__Goal of the exercise__: The answer should be every line below, repeated exactly, with the images left out.

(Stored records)
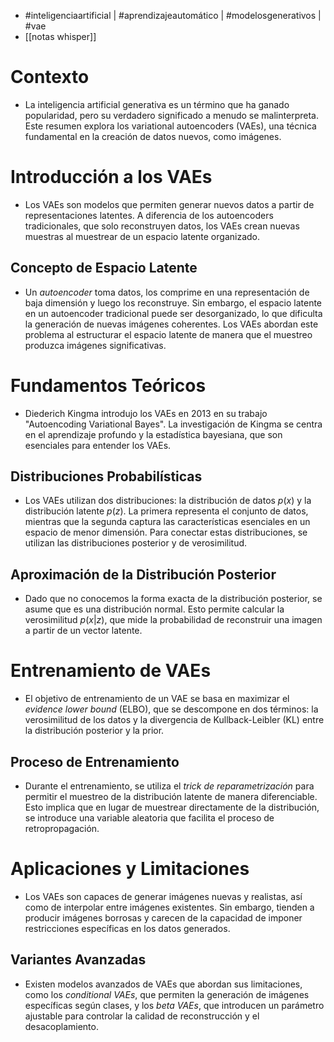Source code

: - #inteligenciaartificial | #aprendizajeautomático | #modelosgenerativos | #vae
- [[notas whisper]]

# Contexto
- La inteligencia artificial generativa es un término que ha ganado popularidad, pero su verdadero significado a menudo se malinterpreta. Este resumen explora los variational autoencoders (VAEs), una técnica fundamental en la creación de datos nuevos, como imágenes.

# Introducción a los VAEs
- Los VAEs son modelos que permiten generar nuevos datos a partir de representaciones latentes. A diferencia de los autoencoders tradicionales, que solo reconstruyen datos, los VAEs crean nuevas muestras al muestrear de un espacio latente organizado.
## Concepto de Espacio Latente
- Un *autoencoder* toma datos, los comprime en una representación de baja dimensión y luego los reconstruye. Sin embargo, el espacio latente en un autoencoder tradicional puede ser desorganizado, lo que dificulta la generación de nuevas imágenes coherentes. Los VAEs abordan este problema al estructurar el espacio latente de manera que el muestreo produzca imágenes significativas.

# Fundamentos Teóricos
- Diederich Kingma introdujo los VAEs en $2013$ en su trabajo "Autoencoding Variational Bayes". La investigación de Kingma se centra en el aprendizaje profundo y la estadística bayesiana, que son esenciales para entender los VAEs.
## Distribuciones Probabilísticas
- Los VAEs utilizan dos distribuciones: la distribución de datos $p(x)$ y la distribución latente $p(z)$. La primera representa el conjunto de datos, mientras que la segunda captura las características esenciales en un espacio de menor dimensión. Para conectar estas distribuciones, se utilizan las distribuciones posterior y de verosimilitud.
## Aproximación de la Distribución Posterior
- Dado que no conocemos la forma exacta de la distribución posterior, se asume que es una distribución normal. Esto permite calcular la verosimilitud $p(x|z)$, que mide la probabilidad de reconstruir una imagen a partir de un vector latente.

# Entrenamiento de VAEs
- El objetivo de entrenamiento de un VAE se basa en maximizar el *evidence lower bound* (ELBO), que se descompone en dos términos: la verosimilitud de los datos y la divergencia de Kullback-Leibler (KL) entre la distribución posterior y la prior.
## Proceso de Entrenamiento
- Durante el entrenamiento, se utiliza el *trick de reparametrización* para permitir el muestreo de la distribución latente de manera diferenciable. Esto implica que en lugar de muestrear directamente de la distribución, se introduce una variable aleatoria que facilita el proceso de retropropagación.

# Aplicaciones y Limitaciones
- Los VAEs son capaces de generar imágenes nuevas y realistas, así como de interpolar entre imágenes existentes. Sin embargo, tienden a producir imágenes borrosas y carecen de la capacidad de imponer restricciones específicas en los datos generados.
## Variantes Avanzadas
- Existen modelos avanzados de VAEs que abordan sus limitaciones, como los *conditional VAEs*, que permiten la generación de imágenes específicas según clases, y los *beta VAEs*, que introducen un parámetro ajustable para controlar la calidad de reconstrucción y el desacoplamiento.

__Answer section__:
Source code

: - #inteligenciaartificial | #aprendizajeautomático | #modelosgenerativos | #vae
- [[notas whisper]]

# Contexto
- La inteligencia artificial generativa es un término que ha ganado popularidad, pero su verdadero significado a menudo se malinterpreta. Este resumen explora los variational autoencoders (VAEs), una técnica fundamental en la creación de datos nuevos, como imágenes.

# Introducción a los VAEs
- Los VAEs son modelos que permiten generar nuevos datos a partir de representaciones latentes. A diferencia de los autoencoders tradicionales, que solo reconstruyen datos, los VAEs crean nuevas muestras al muestrear de un espacio latente organizado.
## Concepto de Espacio Latente
- Un *autoencoder* toma datos, los comprime en una representación de baja dimensión y luego los reconstruye. Sin embargo, el espacio latente en un autoencoder tradicional puede ser desorganizado, lo que dificulta la generación de nuevas imágenes coherentes. Los VAEs abordan este problema al estructurar el espacio latente de manera que el muestreo produzca imágenes significativas.

# Fundamentos Teóricos
- Diederich Kingma introdujo los VAEs en $2013$ en su trabajo "Autoencoding Variational Bayes". La investigación de Kingma se centra en el aprendizaje profundo y la estadística bayesiana, que son esenciales para entender los VAEs.
## Distribuciones Probabilísticas
- Los VAEs utilizan dos distribuciones: la distribución de datos $p(x)$ y la distribución latente $p(z)$. La primera representa el conjunto de datos, mientras que la segunda captura las características esenciales en un espacio de menor dimensión. Para conectar estas distribuciones, se utilizan las distribuciones posterior y de verosimilitud.
## Aproximación de la Distribución Posterior
- Dado que no conocemos la forma exacta de la distribución posterior, se asume que es una distribución normal. Esto permite calcular la verosimilitud $p(x|z)$, que mide la probabilidad de reconstruir una imagen a partir de un vector latente.

# Entrenamiento de VAEs
- El objetivo de entrenamiento de un VAE se basa en maximizar el *evidence lower bound* (ELBO), que se descompone en dos términos: la verosimilitud de los datos y la divergencia de Kullback-Leibler (KL) entre la distribución posterior y la prior.
## Proceso de Entrenamiento
- Durante el entrenamiento, se utiliza el *trick de reparametrización* para permitir el muestreo de la distribución latente de manera diferenciable. Esto implica que en lugar de muestrear directamente de la distribución, se introduce una variable aleatoria que facilita el proceso de retropropagación.

# Aplicaciones y Limitaciones
- Los VAEs son capaces de generar imágenes nuevas y realistas, así como de interpolar entre imágenes existentes. Sin embargo, tienden a producir imágenes borrosas y carecen de la capacidad de imponer restricciones específicas en los datos generados.
## Variantes Avanzadas
- Existen modelos avanzados de VAEs que abordan sus limitaciones, como los *conditional VAEs*, que permiten la generación de imágenes específicas según clases, y los *beta VAEs*, que introducen un parámetro ajustable para controlar la calidad de reconstrucción y el desacoplamiento.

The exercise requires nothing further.